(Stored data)
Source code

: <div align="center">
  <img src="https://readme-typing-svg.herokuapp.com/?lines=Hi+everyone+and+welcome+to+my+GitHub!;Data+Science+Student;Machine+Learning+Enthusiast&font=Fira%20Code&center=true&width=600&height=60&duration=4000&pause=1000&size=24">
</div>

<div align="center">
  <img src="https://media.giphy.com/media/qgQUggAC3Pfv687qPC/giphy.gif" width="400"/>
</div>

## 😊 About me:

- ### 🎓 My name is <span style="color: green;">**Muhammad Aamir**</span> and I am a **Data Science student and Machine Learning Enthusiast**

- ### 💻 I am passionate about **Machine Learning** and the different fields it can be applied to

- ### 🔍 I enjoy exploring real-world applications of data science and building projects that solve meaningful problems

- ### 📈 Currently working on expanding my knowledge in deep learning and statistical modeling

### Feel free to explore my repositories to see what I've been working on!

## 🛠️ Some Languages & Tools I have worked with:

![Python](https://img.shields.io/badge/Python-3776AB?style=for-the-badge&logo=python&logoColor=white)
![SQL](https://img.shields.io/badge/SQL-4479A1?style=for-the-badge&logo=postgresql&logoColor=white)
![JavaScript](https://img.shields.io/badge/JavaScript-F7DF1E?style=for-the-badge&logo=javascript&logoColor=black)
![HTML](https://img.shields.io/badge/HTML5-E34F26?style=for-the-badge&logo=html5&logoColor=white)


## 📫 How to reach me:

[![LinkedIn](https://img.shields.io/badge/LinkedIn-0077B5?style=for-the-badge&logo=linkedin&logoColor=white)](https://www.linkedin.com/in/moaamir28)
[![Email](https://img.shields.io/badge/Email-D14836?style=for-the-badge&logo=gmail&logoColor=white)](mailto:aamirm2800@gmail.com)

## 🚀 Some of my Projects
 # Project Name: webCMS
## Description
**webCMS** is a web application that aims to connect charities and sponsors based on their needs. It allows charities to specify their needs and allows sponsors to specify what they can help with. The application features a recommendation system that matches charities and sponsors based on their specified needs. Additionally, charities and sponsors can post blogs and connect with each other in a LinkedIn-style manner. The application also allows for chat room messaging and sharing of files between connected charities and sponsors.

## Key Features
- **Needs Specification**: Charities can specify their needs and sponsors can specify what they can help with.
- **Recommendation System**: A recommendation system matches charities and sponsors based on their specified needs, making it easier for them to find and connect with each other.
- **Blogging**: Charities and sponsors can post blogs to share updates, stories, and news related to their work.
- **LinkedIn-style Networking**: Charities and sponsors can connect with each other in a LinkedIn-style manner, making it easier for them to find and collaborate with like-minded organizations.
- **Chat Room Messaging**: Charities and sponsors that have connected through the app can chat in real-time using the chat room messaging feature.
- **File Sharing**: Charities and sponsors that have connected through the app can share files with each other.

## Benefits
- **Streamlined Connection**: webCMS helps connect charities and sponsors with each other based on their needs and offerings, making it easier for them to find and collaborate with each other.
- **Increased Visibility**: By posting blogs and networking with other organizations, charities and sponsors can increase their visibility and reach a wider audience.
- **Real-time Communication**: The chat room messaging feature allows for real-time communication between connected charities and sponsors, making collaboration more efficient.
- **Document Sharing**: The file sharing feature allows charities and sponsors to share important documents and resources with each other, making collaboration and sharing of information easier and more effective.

Task goal ▸ The lines above that hold the word "through" are the ones to copy.

Answer space ▸
- **Chat Room Messaging**: Charities and sponsors that have connected through the app can chat in real-time using the chat room messaging feature.
- **File Sharing**: Charities and sponsors that have connected through the app can share files with each other.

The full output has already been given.